После такого опыта я начала заниматься международным копродакшеном с разными странами. Больше всего меня интересует совместное производство между Востоком и Западом — например, Россия — Азербайджан, Россия — Ливан, Россия — Румыния — Ливан и так далее. В таком сотрудничестве больше перспективы и для продюсирования, и для режиссуры: можно охватить больше тем для сценариев, больше локаций, привлечь международную команду. Нужно обязательно объединяться, чтобы создать что-то интересное и стоящее.
Некоторые называют Бейрут Парижем Ближнего Востока — это европейский город с восточным шиком и лоском
— С фильмами о Ближнем Востоке вы работаете с десятых годов — но его культура кажется совсем далекой от европейской или российской. Почему именно этот регион так привлек вас?
— В 2015 году я снимала в Ливане и Сирии фильм о сирийских беженцах «Бежать от войны». Начинала в Берлине: там в лагере для беженцев нашла главного героя — 14-летнего Мухаммеда: отец отправил мальчика одного в Берлин из Дамаска, когда в Сирии началась гражданская война. Без интервью с отцом фильм был бы неполный: мне хотелось самой спросить отца, почему он так поступил — отправил сына в одиночку в другую страну.
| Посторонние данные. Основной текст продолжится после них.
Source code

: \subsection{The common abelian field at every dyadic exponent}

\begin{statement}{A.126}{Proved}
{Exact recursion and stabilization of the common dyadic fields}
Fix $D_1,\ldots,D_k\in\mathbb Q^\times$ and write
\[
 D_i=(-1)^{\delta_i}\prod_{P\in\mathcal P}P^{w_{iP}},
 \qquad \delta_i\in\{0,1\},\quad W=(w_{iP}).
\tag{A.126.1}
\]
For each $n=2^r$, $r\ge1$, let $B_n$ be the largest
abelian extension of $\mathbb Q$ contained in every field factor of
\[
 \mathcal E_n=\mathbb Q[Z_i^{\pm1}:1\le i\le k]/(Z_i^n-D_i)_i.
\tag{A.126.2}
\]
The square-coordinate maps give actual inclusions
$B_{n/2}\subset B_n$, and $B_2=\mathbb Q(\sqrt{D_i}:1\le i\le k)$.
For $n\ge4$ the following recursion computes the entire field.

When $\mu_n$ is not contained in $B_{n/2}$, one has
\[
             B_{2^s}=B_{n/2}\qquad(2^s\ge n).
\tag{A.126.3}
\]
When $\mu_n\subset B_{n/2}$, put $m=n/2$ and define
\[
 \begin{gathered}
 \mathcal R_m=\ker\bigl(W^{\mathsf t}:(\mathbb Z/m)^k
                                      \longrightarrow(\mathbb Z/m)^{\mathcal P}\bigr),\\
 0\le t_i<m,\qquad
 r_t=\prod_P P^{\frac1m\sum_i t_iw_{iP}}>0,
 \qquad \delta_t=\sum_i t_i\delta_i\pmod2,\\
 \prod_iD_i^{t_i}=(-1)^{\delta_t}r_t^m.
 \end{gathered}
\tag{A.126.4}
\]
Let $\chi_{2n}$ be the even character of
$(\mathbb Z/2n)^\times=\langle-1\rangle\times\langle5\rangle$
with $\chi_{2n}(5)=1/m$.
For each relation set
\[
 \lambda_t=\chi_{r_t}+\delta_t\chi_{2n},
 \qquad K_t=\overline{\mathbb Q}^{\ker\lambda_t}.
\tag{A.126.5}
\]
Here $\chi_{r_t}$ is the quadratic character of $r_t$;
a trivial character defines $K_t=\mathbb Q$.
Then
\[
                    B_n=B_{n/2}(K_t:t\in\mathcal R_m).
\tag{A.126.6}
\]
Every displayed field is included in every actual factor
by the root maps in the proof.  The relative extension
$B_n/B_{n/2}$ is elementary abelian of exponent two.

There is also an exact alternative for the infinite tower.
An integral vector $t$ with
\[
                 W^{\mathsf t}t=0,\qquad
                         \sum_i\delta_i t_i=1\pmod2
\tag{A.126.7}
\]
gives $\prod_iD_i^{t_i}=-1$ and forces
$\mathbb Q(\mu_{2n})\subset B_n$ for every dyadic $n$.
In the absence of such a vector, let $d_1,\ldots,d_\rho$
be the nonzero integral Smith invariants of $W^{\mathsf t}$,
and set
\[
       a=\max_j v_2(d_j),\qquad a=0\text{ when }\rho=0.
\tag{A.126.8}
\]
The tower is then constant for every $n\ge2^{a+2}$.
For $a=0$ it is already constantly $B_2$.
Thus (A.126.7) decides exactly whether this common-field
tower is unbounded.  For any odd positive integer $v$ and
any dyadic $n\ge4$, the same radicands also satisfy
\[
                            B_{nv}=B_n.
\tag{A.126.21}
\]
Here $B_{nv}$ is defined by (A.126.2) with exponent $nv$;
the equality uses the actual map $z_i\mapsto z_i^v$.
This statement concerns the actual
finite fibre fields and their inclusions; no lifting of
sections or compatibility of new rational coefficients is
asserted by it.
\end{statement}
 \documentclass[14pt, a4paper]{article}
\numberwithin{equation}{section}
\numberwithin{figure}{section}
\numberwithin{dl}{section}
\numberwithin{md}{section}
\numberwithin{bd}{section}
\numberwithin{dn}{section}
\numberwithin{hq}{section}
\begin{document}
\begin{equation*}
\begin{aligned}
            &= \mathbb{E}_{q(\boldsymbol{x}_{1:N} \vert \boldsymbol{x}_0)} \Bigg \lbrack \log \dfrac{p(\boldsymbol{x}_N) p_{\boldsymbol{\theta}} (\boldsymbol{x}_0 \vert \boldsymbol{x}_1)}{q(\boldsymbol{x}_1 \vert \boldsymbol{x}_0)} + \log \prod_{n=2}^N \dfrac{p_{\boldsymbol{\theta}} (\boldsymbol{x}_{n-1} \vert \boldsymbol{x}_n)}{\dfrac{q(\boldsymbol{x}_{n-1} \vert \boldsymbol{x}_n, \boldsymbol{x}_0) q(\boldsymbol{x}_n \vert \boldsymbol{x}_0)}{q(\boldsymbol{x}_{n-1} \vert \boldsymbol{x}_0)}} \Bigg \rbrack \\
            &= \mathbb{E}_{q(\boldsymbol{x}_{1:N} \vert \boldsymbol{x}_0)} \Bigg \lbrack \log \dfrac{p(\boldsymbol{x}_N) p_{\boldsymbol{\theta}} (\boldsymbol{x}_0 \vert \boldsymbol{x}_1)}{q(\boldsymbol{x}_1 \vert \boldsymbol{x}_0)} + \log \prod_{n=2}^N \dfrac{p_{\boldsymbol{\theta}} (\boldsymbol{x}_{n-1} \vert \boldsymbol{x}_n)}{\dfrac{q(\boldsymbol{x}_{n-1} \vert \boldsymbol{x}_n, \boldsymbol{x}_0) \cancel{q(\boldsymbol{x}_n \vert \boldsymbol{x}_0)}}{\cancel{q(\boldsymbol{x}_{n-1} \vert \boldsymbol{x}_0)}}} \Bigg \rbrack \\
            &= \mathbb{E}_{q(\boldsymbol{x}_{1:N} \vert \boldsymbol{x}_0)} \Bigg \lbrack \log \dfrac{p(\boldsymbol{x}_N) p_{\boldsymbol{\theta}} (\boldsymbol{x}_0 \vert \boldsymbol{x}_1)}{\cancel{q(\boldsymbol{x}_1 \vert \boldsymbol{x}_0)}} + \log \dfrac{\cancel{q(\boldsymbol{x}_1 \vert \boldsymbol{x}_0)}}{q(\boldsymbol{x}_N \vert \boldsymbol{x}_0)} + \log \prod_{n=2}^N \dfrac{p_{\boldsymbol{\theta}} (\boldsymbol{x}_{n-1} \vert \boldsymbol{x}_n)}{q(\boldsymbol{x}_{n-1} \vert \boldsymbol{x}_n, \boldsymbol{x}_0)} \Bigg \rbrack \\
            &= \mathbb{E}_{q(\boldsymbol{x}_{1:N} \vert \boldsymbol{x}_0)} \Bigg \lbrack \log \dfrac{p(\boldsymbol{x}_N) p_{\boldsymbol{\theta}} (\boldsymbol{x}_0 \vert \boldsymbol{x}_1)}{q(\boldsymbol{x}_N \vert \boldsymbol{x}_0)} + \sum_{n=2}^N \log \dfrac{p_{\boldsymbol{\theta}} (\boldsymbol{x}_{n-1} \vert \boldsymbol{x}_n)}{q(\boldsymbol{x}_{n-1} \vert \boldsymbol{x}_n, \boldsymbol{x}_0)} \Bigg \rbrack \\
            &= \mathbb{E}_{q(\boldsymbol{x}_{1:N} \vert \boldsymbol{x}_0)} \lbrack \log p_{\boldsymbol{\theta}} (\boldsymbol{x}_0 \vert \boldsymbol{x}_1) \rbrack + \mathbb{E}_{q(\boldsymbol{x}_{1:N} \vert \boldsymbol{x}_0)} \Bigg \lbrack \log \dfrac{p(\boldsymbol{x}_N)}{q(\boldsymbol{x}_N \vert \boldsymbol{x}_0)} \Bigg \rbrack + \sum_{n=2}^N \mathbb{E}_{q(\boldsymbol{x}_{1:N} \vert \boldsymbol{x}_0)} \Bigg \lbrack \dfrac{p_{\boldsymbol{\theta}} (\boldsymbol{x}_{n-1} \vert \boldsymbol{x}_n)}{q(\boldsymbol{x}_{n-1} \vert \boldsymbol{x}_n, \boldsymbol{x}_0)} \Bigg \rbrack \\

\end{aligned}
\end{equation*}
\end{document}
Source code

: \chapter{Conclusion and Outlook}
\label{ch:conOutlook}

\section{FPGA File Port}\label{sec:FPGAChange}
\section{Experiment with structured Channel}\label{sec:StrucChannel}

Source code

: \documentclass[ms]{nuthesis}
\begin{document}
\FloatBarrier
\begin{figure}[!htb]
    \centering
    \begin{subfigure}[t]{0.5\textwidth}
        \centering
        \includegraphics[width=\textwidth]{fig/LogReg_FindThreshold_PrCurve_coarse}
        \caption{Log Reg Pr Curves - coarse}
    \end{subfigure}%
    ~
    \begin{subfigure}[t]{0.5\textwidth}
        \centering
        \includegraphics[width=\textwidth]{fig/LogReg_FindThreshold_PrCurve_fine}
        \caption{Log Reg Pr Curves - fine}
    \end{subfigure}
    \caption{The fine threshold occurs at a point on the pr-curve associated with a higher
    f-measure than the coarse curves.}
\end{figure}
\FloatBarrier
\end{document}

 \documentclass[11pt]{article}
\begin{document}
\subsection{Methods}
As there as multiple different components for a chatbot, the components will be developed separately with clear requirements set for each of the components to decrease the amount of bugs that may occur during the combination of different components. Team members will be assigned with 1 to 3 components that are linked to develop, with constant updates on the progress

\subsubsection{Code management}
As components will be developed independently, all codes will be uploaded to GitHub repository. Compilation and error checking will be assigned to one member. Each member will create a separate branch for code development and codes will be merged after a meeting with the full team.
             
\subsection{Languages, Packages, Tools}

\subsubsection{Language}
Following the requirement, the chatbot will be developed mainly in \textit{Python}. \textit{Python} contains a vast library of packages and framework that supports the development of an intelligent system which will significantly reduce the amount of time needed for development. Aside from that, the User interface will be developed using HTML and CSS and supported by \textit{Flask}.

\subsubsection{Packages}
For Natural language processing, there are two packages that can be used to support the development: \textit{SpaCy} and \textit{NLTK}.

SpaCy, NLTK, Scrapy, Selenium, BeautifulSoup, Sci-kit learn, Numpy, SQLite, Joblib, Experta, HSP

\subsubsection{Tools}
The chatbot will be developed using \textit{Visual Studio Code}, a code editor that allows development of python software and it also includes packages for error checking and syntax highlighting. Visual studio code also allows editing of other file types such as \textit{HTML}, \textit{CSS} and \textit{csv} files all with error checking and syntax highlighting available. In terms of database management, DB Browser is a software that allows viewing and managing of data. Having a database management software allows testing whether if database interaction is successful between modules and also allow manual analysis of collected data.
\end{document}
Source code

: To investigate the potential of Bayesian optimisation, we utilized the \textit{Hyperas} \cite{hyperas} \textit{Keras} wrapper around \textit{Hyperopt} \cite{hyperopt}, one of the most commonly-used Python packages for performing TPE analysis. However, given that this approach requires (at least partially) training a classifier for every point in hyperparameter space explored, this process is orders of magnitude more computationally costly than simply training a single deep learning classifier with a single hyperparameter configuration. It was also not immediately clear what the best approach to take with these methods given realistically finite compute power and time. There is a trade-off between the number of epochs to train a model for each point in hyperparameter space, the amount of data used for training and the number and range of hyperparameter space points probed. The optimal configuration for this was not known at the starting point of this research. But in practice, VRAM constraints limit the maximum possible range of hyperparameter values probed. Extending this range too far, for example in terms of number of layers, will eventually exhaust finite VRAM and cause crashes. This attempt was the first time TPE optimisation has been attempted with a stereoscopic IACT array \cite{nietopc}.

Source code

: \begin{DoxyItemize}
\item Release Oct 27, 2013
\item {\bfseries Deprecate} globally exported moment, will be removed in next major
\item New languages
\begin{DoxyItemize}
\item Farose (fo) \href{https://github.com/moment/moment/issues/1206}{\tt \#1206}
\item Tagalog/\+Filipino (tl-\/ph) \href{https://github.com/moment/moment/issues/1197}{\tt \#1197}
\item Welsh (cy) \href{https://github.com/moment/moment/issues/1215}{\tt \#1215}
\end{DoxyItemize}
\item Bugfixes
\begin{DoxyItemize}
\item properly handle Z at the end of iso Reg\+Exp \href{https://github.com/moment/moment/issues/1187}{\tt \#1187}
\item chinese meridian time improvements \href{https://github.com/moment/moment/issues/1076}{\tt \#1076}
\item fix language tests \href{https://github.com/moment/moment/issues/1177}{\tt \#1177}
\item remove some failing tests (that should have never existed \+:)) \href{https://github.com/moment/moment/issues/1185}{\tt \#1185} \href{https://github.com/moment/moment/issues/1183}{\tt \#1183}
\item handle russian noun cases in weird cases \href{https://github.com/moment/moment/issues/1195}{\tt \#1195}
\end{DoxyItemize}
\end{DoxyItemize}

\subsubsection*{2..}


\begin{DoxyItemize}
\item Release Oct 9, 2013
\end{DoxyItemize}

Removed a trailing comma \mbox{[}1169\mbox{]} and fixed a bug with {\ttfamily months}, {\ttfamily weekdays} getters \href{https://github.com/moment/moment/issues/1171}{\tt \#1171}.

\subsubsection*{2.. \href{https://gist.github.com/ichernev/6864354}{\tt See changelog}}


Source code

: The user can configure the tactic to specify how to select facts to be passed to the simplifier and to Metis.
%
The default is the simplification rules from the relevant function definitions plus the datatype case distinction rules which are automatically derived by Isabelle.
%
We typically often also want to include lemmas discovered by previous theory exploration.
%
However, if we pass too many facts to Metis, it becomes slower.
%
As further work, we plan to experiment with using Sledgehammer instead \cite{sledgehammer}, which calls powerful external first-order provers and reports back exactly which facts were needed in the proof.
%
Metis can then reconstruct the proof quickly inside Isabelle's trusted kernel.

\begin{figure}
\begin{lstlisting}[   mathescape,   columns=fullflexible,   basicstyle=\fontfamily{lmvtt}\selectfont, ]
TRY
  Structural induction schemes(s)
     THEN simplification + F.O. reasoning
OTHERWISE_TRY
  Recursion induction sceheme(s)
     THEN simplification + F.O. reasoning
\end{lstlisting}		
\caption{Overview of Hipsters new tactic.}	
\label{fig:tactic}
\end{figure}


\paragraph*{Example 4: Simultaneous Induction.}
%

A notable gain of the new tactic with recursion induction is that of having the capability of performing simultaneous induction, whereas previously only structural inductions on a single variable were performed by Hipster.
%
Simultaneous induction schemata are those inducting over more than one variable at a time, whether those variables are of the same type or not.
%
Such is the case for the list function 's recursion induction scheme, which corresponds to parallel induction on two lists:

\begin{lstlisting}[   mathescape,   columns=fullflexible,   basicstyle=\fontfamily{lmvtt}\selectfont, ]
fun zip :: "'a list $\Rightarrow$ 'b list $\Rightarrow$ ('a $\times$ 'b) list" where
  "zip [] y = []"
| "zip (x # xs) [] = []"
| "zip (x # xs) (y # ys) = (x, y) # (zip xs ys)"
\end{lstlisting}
В конце декабря 2015 года мы с моим оператором прилетели в Бейрут, оттуда планировали на машине добраться до Дамаска — всего 100 километров. Но дорогу завалило снегом, и мне пришлось остаться на несколько дней в Ливане. За это время я начала знакомиться с местной культурой, традициями — и мне безумно понравилось. Например, в ливанцах я нашла очень много общего с русскими — дружелюбие, готовность помочь, силу духа. Мы начали снимать фильм о беженцах в Бейруте, и нам все помогали.
— В самом названии — «Бежать от войны» — есть что-то личное? Вы тоже были свидетельницей военных действий, как Мухаммед и его отец?
— Да, название картины «Бежать от войны» оказалось не только про сирийцев, но и про нас. В Дамаск нужно было добираться на самолете — еще в Москве мы договорились с людьми, которые обещали помочь нам с транспортировкой. Они оказались мошенниками: нас заперли в квартире на юге Дамаска без отопления и воды, и всю ночь мы слышали бомбежку города.
На следующий день эти люди вернулись и потребовали в два раза больше денег, чем мы договаривались, за свои услуги — перевозку, охрану, переводчика. Я отказалась и потребовала, чтобы нас просто отвезли к отцу мальчика — и все. В Сирии я планировала снимать две недели: хотелось показать местный лагерь для беженцев, поговорить с ними, снять монастырь в Маалюле. От некоторых из этих идей пришлось отказаться: в тот момент больше всего хотелось записать главное интервью и вернуться обратно в Ливан, где было безопасно.
Чтобы добраться до отца Мухаммеда, мы заплатили 700 долларов за один день работы — это огромная сумма для сирийцев и для документальных фильмов. Мы записали интервью с этим мужчиной, а утром на такси уехали обратно в Бейрут, где продолжили съемки при поддержке посольства России в Ливане: побывали в Баальбеке в долине Бекаа, где находился лагерь для сирийских беженцев. Большую часть фильма мы сняли там и там же нашли других героев. В этом же месте я влюбилась в страну окончательно — в невероятной красоты древнеримские руины Баальбека, долину Бекаа с виноградниками, Средиземное море, город Библос, где находится самый старинный порт в мире.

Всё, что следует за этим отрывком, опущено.